■ Exercise instructions ■
After locating the line with "Collectd poskytuje mechanizmus" in the entries below, output it and each following line up to and including the line with "0 and 1 are", exactly and without pictures.

■ Source records ■
■ ■ ■ ■

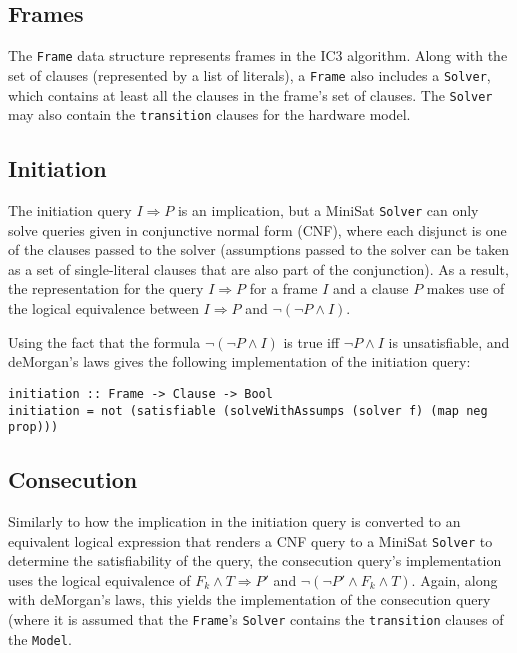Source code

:\documentclass[12pt,a4paper,twoside,openright]{report}
\begin{document}
\subsection{Frames}
The \verb,Frame, data structure represents frames in the IC3 algorithm.
Along with the set of clauses (represented by a list of literals), a \verb,Frame, also includes
a \verb,Solver,, which contains at least all the clauses in the frame's set of clauses. The
\verb,Solver, may also contain the \verb,transition, clauses for the hardware model.

\subsection{Initiation}

The initiation query $I \Rightarrow P$ is an implication, but a MiniSat \verb,Solver, can only
solve queries given in conjunctive normal form (CNF), where each disjunct is one of the clauses passed
to the solver (assumptions passed to the solver can be taken as a set of single-literal clauses
that are also part of the conjunction). As a result, the representation for the query
$I \Rightarrow P$ for a frame $I$ and a clause $P$ makes use of the logical equivalence between
$I \Rightarrow P$ and $\neg (\neg P \wedge I)$.

Using the fact that the formula $\neg (\neg P \wedge I)$ is true iff $\neg P \wedge I$ is unsatisfiable,
and deMorgan's laws gives the following implementation of the initiation query:

\begin{verbatim}
initiation :: Frame -> Clause -> Bool
initiation = not (satisfiable (solveWithAssumps (solver f) (map neg prop)))
\end{verbatim}

\subsection{Consecution}

Similarly to how the implication in the initiation query is converted to an equivalent logical
expression that renders a CNF query to a MiniSat \verb,Solver, to determine the satisfiability
of the query, the consecution query's implementation uses the logical equivalence of
$F_k \wedge T \Rightarrow P'$ and $\neg (\neg P' \wedge F_k \wedge T)$. Again, along with deMorgan's
laws, this yields the implementation of the consecution query (where it is assumed that the
\verb,Frame,'s \verb,Solver, contains the \verb,transition, clauses of the \verb,Model,.
\end{document}
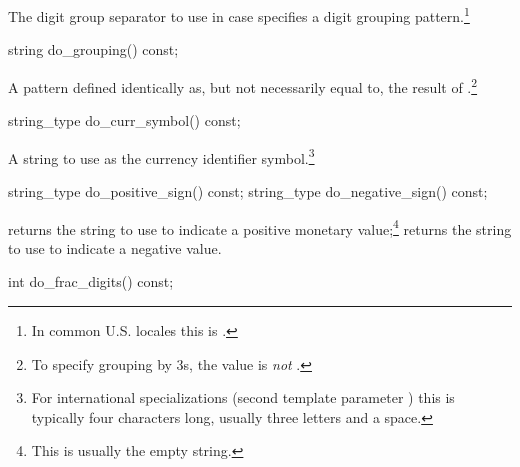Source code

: \begin{itemdescr}
\pnum
\returns
The digit group separator to use in case
specifies a digit grouping pattern.\footnote{In common U.S. locales this is
.}
\end{itemdescr}

%
%
\begin{itemdecl}
string do_grouping() const;
\end{itemdecl}

\begin{itemdescr}
\pnum
\returns
A pattern defined identically as, but not necessarily equal to, the result of
.\footnote{To specify grouping by 3s,
the value is 
\textit{not}
.}
\end{itemdescr}

%
%
\begin{itemdecl}
string_type do_curr_symbol() const;
\end{itemdecl}

\begin{itemdescr}
\pnum
\returns
A string to use as the currency identifier symbol.\footnote{For international
specializations (second template parameter
)
this is typically four characters long, usually three letters and a space.}
\end{itemdescr}

%
%
%
%
\begin{itemdecl}
string_type do_positive_sign() const;
string_type do_negative_sign() const;
\end{itemdecl}

\begin{itemdescr}
\pnum
\returns
{}
returns the string to use to indicate a
positive monetary value;\footnote{This is usually the empty string.}
returns the string to use to indicate a negative value.
\end{itemdescr}

%
%
\begin{itemdecl}
int do_frac_digits() const;
\end{itemdecl}

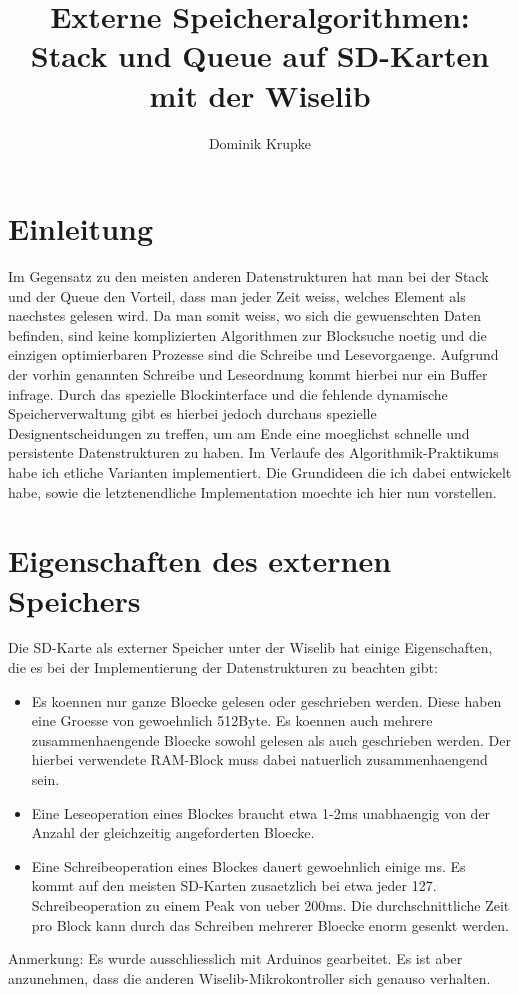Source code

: \documentclass[10pt,a4paper]{article}
\begin{document}
\title{Externe Speicheralgorithmen: Stack und Queue auf SD-Karten mit der Wiselib}
\author{Dominik Krupke}
\maketitle
\section{Einleitung}
Im Gegensatz zu den meisten anderen Datenstrukturen hat man bei der Stack und der Queue den Vorteil, dass man jeder Zeit weiss, welches Element als naechstes gelesen wird. Da man somit weiss, wo sich die gewuenschten Daten befinden, sind keine komplizierten Algorithmen zur Blocksuche noetig und die einzigen optimierbaren Prozesse sind die Schreibe und Lesevorgaenge. Aufgrund der vorhin genannten Schreibe und Leseordnung kommt hierbei nur ein Buffer infrage. Durch das spezielle Blockinterface und die fehlende dynamische Speicherverwaltung gibt es hierbei jedoch durchaus spezielle Designentscheidungen zu treffen, um am Ende eine moeglichst schnelle und persistente Datenstrukturen zu haben. Im Verlaufe des Algorithmik-Praktikums habe ich etliche Varianten implementiert. Die Grundideen die ich dabei entwickelt habe, sowie die letztenendliche Implementation moechte ich hier nun vorstellen.
\section{Eigenschaften des externen Speichers}
Die SD-Karte als externer Speicher unter der Wiselib hat einige Eigenschaften, die es bei der Implementierung der Datenstrukturen zu beachten gibt:
\begin{itemize}
\item Es koennen nur ganze Bloecke gelesen oder geschrieben werden. Diese haben eine Groesse von gewoehnlich 512Byte. Es koennen auch mehrere zusammenhaengende Bloecke sowohl gelesen als auch geschrieben werden. Der hierbei verwendete RAM-Block muss dabei natuerlich zusammenhaengend sein.
\item Eine Leseoperation eines Blockes braucht etwa 1-2ms unabhaengig von der Anzahl der gleichzeitig angeforderten Bloecke.
\item Eine Schreibeoperation eines Blockes dauert gewoehnlich einige ms. Es kommt auf den meisten SD-Karten zusaetzlich bei etwa jeder 127. Schreibeoperation zu einem Peak von ueber 200ms. Die durchschnittliche Zeit pro Block kann durch das Schreiben mehrerer Bloecke enorm  gesenkt werden.
\end{itemize} 
Anmerkung: Es wurde ausschliesslich mit Arduinos gearbeitet. Es ist aber anzunehmen, dass die anderen Wiselib-Mikrokontroller sich genauso verhalten.
\end{document}
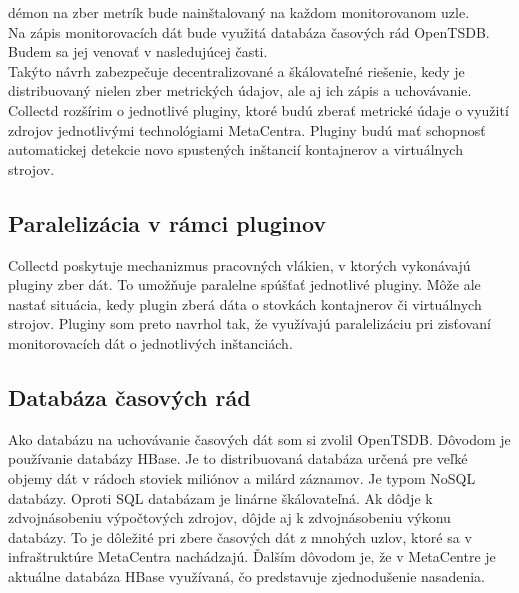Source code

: \documentclass[12pt,twoside,color,cover,table]{fithesis3}
\begin{document}
démon na zber metrík bude nainštalovaný na každom monitorovanom uzle.
\\Na zápis monitorovacích dát bude využitá databáza časových rád OpenTSDB. Budem sa jej venovať v nasledujúcej časti.
\\Takýto návrh zabezpečuje decentralizované a škálovateľné riešenie, kedy je distribuovaný nielen zber metrických údajov, ale aj ich zápis a uchovávanie.
\\Collectd rozšírim o jednotlivé pluginy, ktoré budú zberať metrické údaje o využití zdrojov jednotlivými technológiami MetaCentra. Pluginy budú 
mať schopnosť automatickej detekcie novo spustených inštancií kontajnerov a virtuálnych strojov.

\subsection{Paralelizácia v rámci pluginov}
Collectd poskytuje mechanizmus pracovných vlákien, v ktorých vykonávajú pluginy zber dát. To umožňuje paralelne spúšťať jednotlivé pluginy.
Môže ale nastať situácia, kedy plugin zberá dáta o stovkách kontajnerov či virtuálnych strojov. Pluginy som preto navrhol tak, že využívajú
paralelizáciu pri zisťovaní monitorovacích dát o jednotlivých inštanciách. 

\subsection{Databáza časových rád}
Ako databázu na uchovávanie časových dát som si zvolil OpenTSDB. Dôvodom je používanie databázy HBase. Je to distribuovaná databáza určená pre veľké objemy dát v rádoch stoviek miliónov a milárd záznamov. 
Je typom NoSQL databázy. Oproti SQL databázam je linárne škálovateľná. Ak dôdje k zdvojnásobeniu výpočtových zdrojov, dôjde aj k zdvojnásobeniu výkonu databázy. To je dôležité pri zbere časových dát z mnohých
uzlov, ktoré sa v infraštruktúre MetaCentra nachádzajú. Ďalším dôvodom je, že v MetaCentre je aktuálne databáza HBase využívaná, čo predstavuje zjednodušenie nasadenia. 
\end{document}
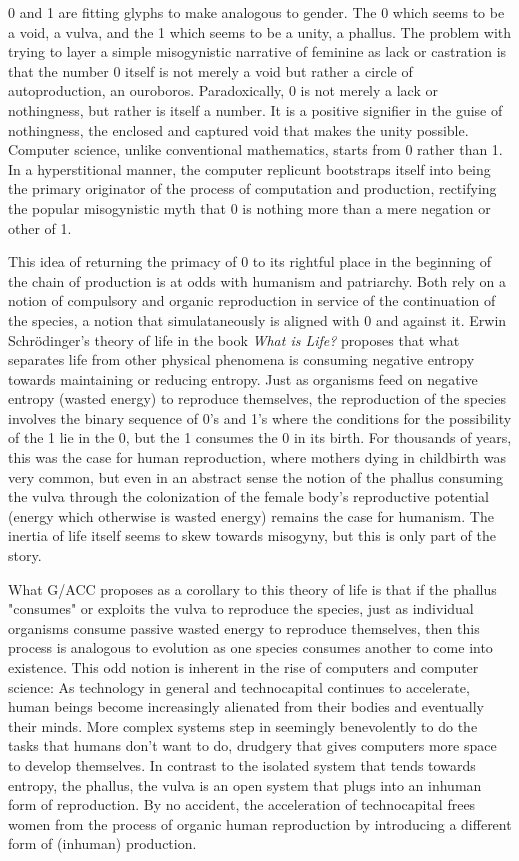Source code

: \documentclass[10pt, statementpaper, twoside, openright]{memoir}
\begin{document}
0 and 1 are fitting glyphs to make analogous to gender. The 0 which seems to be a void, a vulva, and the 1 which seems to be a unity, a phallus. The problem with trying to layer a simple misogynistic narrative of feminine as lack or castration is that the number 0 itself is not merely a void but rather a circle of autoproduction, an ouroboros. Paradoxically, 0 is not merely a lack or nothingness, but rather is itself a number. It is a positive signifier in the guise of nothingness, the enclosed and captured void that makes the unity possible. Computer science, unlike conventional mathematics, starts from 0 rather than 1. In a hyperstitional manner, the computer replicunt bootstraps itself into being the primary originator of the process of computation and production, rectifying the popular misogynistic myth that 0 is nothing more than a mere negation or other of 1.

This idea of returning the primacy of 0 to its rightful place in the beginning of the chain of production is at odds with humanism and patriarchy. Both rely on a notion of compulsory and organic reproduction in service of the continuation of the species, a notion that simulataneously is aligned with 0 and against it. Erwin Schrödinger's theory of life in the book \textit{What is Life?} proposes that what separates life from other physical phenomena is consuming negative entropy towards maintaining or reducing entropy. Just as organisms feed on negative entropy (wasted energy) to reproduce themselves, the reproduction of the species involves the binary sequence of 0's and 1's where the conditions for the possibility of the 1 lie in the 0, but the 1 consumes the 0 in its birth. For thousands of years, this was the case for human reproduction, where mothers dying in childbirth was very common, but even in an abstract sense the notion of the phallus consuming the vulva through the colonization of the female body's reproductive potential (energy which otherwise is wasted energy) remains the case for humanism. The inertia of life itself seems to skew towards misogyny, but this is only part of the story.

What G/ACC proposes as a corollary to this theory of life is that if the phallus "consumes" or exploits the vulva to reproduce the species, just as individual organisms consume passive wasted energy to reproduce themselves, then this process is analogous to evolution as one species consumes another to come into existence. This odd notion is inherent in the rise of computers and computer science: As technology in general and technocapital continues to accelerate, human beings become increasingly alienated from their bodies and eventually their minds. More complex systems step in seemingly benevolently to do the tasks that humans don't want to do, drudgery that gives computers more space to develop themselves. In contrast to the isolated system that tends towards entropy, the phallus, the vulva is an open system that plugs into an inhuman form of reproduction. By no accident, the acceleration of technocapital frees women from the process of organic human reproduction by introducing a different form of (inhuman) production.
\end{document}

■ ■ ■ ■

■ Written reply ■
Collectd poskytuje mechanizmus pracovných vlákien, v ktorých vykonávajú pluginy zber dát. To umožňuje paralelne spúšťať jednotlivé pluginy.
Môže ale nastať situácia, kedy plugin zberá dáta o stovkách kontajnerov či virtuálnych strojov. Pluginy som preto navrhol tak, že využívajú
paralelizáciu pri zisťovaní monitorovacích dát o jednotlivých inštanciách. 

\subsection{Databáza časových rád}
Ako databázu na uchovávanie časových dát som si zvolil OpenTSDB. Dôvodom je používanie databázy HBase. Je to distribuovaná databáza určená pre veľké objemy dát v rádoch stoviek miliónov a milárd záznamov. 
Je typom NoSQL databázy. Oproti SQL databázam je linárne škálovateľná. Ak dôdje k zdvojnásobeniu výpočtových zdrojov, dôjde aj k zdvojnásobeniu výkonu databázy. To je dôležité pri zbere časových dát z mnohých
uzlov, ktoré sa v infraštruktúre MetaCentra nachádzajú. Ďalším dôvodom je, že v MetaCentre je aktuálne databáza HBase využívaná, čo predstavuje zjednodušenie nasadenia. 
\end{document}
Source code

: \documentclass[10pt, statementpaper, twoside, openright]{memoir}
\begin{document}
0 and 1 are fitting glyphs to make analogous to gender. The 0 which seems to be a void, a vulva, and the 1 which seems to be a unity, a phallus. The problem with trying to layer a simple misogynistic narrative of feminine as lack or castration is that the number 0 itself is not merely a void but rather a circle of autoproduction, an ouroboros. Paradoxically, 0 is not merely a lack or nothingness, but rather is itself a number. It is a positive signifier in the guise of nothingness, the enclosed and captured void that makes the unity possible. Computer science, unlike conventional mathematics, starts from 0 rather than 1. In a hyperstitional manner, the computer replicunt bootstraps itself into being the primary originator of the process of computation and production, rectifying the popular misogynistic myth that 0 is nothing more than a mere negation or other of 1.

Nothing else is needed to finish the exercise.